Si va a scuola, si torna a casa a fare i compiti, un panino e un succo di frutta, poi Nintendo e uscita con gli amici ad accamparsi nei pressi del cimitero a raccontarsi storie dell’orrore, attendere l’estate per andare in piscina con le compagne di scuola e vederle in costume per ammirare le prime evoluzioni ormonali sul loro corpo.

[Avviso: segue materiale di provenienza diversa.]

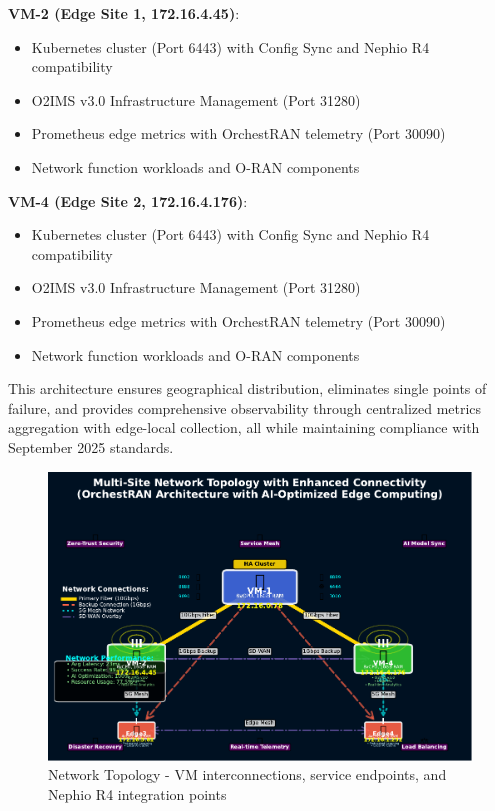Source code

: \textbf{VM-2 (Edge Site 1, 172.16.4.45)}:
\begin{itemize}
\item Kubernetes cluster (Port 6443) with Config Sync and Nephio R4 compatibility
\item O2IMS v3.0 Infrastructure Management (Port 31280)
\item Prometheus edge metrics with OrchestRAN telemetry (Port 30090)
\item Network function workloads and O-RAN components
\end{itemize}

\textbf{VM-4 (Edge Site 2, 172.16.4.176)}:
\begin{itemize}
\item Kubernetes cluster (Port 6443) with Config Sync and Nephio R4 compatibility
\item O2IMS v3.0 Infrastructure Management (Port 31280)
\item Prometheus edge metrics with OrchestRAN telemetry (Port 30090)
\item Network function workloads and O-RAN components
\end{itemize}

This architecture ensures geographical distribution, eliminates single points of failure, and provides comprehensive observability through centralized metrics aggregation with edge-local collection, all while maintaining compliance with September 2025 standards.

\begin{figure}[htbp]
\centering
\includegraphics[width=\columnwidth]{figures/figure5_network_topology.pdf}
\caption{Network Topology - VM interconnections, service endpoints, and Nephio R4 integration points}
\label{fig:topology}
\end{figure}

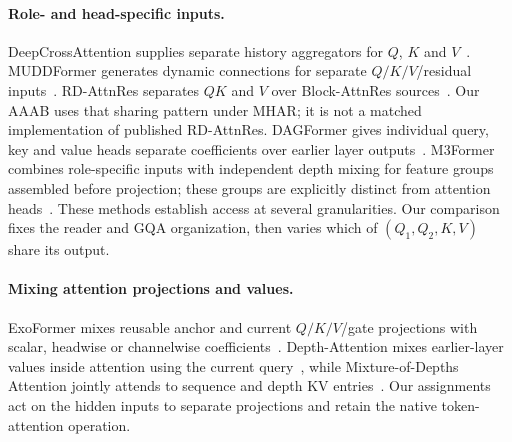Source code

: \documentclass[11pt,letterpaper]{article}
\newcommand{\route}[1]{\textsf{#1}}
\begin{document}
\paragraph{Role- and head-specific inputs.}
DeepCrossAttention supplies separate history aggregators for
$Q$, $K$ and $V$~\cite{dca2025}. %
MUDDFormer generates dynamic connections for separate
$Q/K/V$/residual inputs~\cite{mudd2025}. %
RD-AttnRes separates $QK$ and $V$ over Block-AttnRes
sources~\cite{rd2026}. %
Our \route{AAAB} uses that sharing pattern under MHAR; it is not a matched
implementation of published RD-AttnRes.
DAGFormer gives individual query, key and value heads separate
coefficients over earlier layer outputs~\cite{dagformer2026}. %
M3Former combines role-specific inputs with independent depth mixing for
feature groups assembled before projection; these groups are explicitly
distinct from attention heads~\cite{m3former2026}. %
These methods establish access at several granularities. Our comparison
fixes the reader and GQA organization, then varies which of
$(Q_1,Q_2,K,V)$ share its output.

\paragraph{Mixing attention projections and values.}
ExoFormer mixes reusable anchor and current $Q/K/V$/gate projections with
scalar, headwise or channelwise coefficients~\cite{exoformer2026}. %
Depth-Attention mixes earlier-layer values inside attention using the
current query~\cite{depthattention2026}, %
while Mixture-of-Depths Attention jointly attends to sequence and depth
KV entries~\cite{moda2026}. %
Our assignments act on the hidden inputs to separate projections and retain
the native token-attention operation.
\end{document}
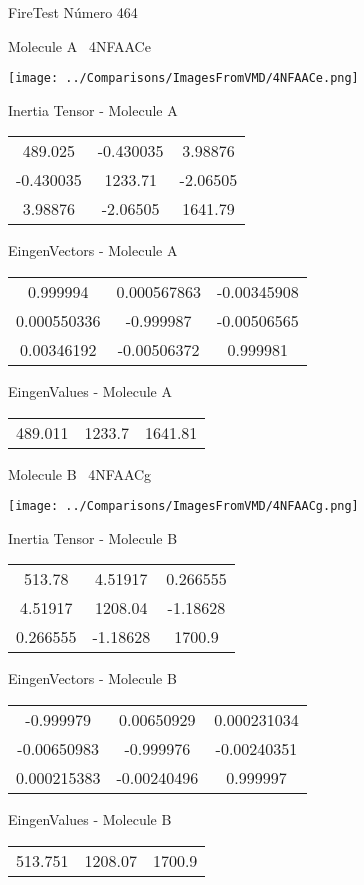 \vtab[-3cm]
\begin{center}
{\large FireTest \tab Número 464}
\end{center}
\begin{multicols}{2}
\begin{center}

Molecule A \
4NFAACe

\texttt{[image: ../Comparisons/ImagesFromVMD/4NFAACe.png]}

Inertia Tensor - Molecule A \\
\begin{tabular}{|c c c|}
489.025	 & 	-0.430035	 & 	3.98876	 \\
-0.430035	 & 	1233.71	 & 	-2.06505	 \\
3.98876	 & 	-2.06505	 & 	1641.79
\end{tabular}

\vtab
 EingenVectors - Molecule A     \\
\begin{tabular}{|c c c|}
0.999994	 & 	0.000567863	 & 	-0.00345908	 \\
0.000550336	 & 	-0.999987	 & 	-0.00506565	 \\
0.00346192	 & 	-0.00506372	 & 	0.999981
\end{tabular}

\vtab
 EingenValues - Molecule A     \\
\begin{tabular}{|c c c|}
489.011	 & 	1233.7	 & 	1641.81	 \\
\end{tabular}
\columnbreak

Molecule B \
4NFAACg

\texttt{[image: ../Comparisons/ImagesFromVMD/4NFAACg.png]}

Inertia Tensor - Molecule B \\
\begin{tabular}{|c c c|}
513.78	 & 	4.51917	 & 	0.266555	 \\
4.51917	 & 	1208.04	 & 	-1.18628	 \\
0.266555	 & 	-1.18628	 & 	1700.9
\end{tabular}

\vtab
 EingenVectors - Molecule B     \\
\begin{tabular}{|c c c|}
-0.999979	 & 	0.00650929	 & 	0.000231034	 \\
-0.00650983	 & 	-0.999976	 & 	-0.00240351	 \\
0.000215383	 & 	-0.00240496	 & 	0.999997
\end{tabular}

\vtab
 EingenValues - Molecule B     \\
\begin{tabular}{|c c c|}
513.751	 & 	1208.07	 & 	1700.9	 \\
\end{tabular}

\end{center}
\end{multicols}

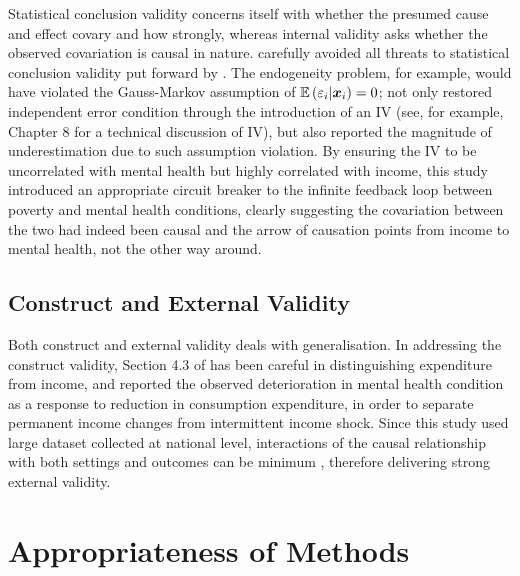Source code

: Statistical conclusion validity concerns itself with whether the presumed cause and effect covary and how strongly, whereas internal validity asks whether the observed covariation is causal in nature. \textcite{hanandita:2014} carefully avoided all threats to statistical conclusion validity put forward by \textcite[][Table 2.2, p. 45]{shadish:2002}. The endogeneity problem, for example, would have violated the Gauss-Markov assumption of $\mathbb{E}\left(\varepsilon_i | \boldsymbol{x}_i\right)=0$; \textcite{hanandita:2014} not only restored independent error condition through the introduction of an IV (see, for example, \textcite{greene:2018} Chapter 8 for a technical discussion of IV), but also reported the magnitude of underestimation due to such assumption violation. By ensuring the IV to be uncorrelated with mental health but highly correlated with income, this study introduced an appropriate circuit breaker to the infinite feedback loop between poverty and mental health conditions, clearly suggesting the covariation between the two had indeed been causal and the arrow of causation points from income to mental health, not the other way around.

\subsection{Construct and External Validity}

Both construct and external validity deals with generalisation. In addressing the construct validity, Section 4.3 of \textcite{hanandita:2014} has been careful in distinguishing expenditure from income, and reported the observed deterioration in mental health condition as a response to reduction in consumption expenditure, in order to separate permanent income changes from intermittent income shock. Since this study used large dataset collected at national level, interactions of the causal relationship with both settings and outcomes can be minimum \parencite[see Table 3.2,][p. 87]{shadish:2002}, therefore delivering strong external validity.

\section{Appropriateness of Methods}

Poi c’è lo sport, il calcio, le docce, la gara a chi si masturba più veloce rubando riviste porno ai genitori; insomma, una grande e panoramica sulle prime pulsioni sessuali di giovani filippini, raccontate con un piglio ilare, mai troppo serioso e anzi, divertendosi con questi protagonisti così impacciati, anche nei loro goffi tentativi di dimostrarsi più grandi della loro età.
C’è qualcosa che poi è davvero funzionale e che risulta essere un piccolo veicolo per mantenere salda la visione fino alla fine: la circoncisione.
Ammetto nella mia grande ignoranza di non conoscere nei dettagli l’aspetto “sacro” di questa piccola operazione. Se comunemente idealizziamo come il primo rapporto sessuale qualcosa che porta entrambi i sessi ad essere definitivamente Uomini e Donne, in questo piccolo spaccato di storia, i bambini diventano davvero uomini solo se circoncisi. Addirittura si bullizza il bambino non circonciso, idealizzandolo alla stregua di un barbone.
Il non sapere perché di questa cosa, mi ha stranamente affascinato, e tutta la seconda parte del film, si concentra su questo piccolo aspetto, con il nostro gruppo di protagonisti non circoncisi, i genitori che si rifiutano di fargli fare ora questa operazione e quindi andare alla ricerca di qualche santone sperduto in una foresta e farsi circoncidere.
Alla fine del film, divertente, ma privo di qualsiasi brio drammaturgico o abilità registica, la regista avrebbe potuto giocare molto di più la carta titolo bonus facendo riferimento alla circoncisione e non a qualcosa che poi, concretamente, c’entra poco e nulla con il film.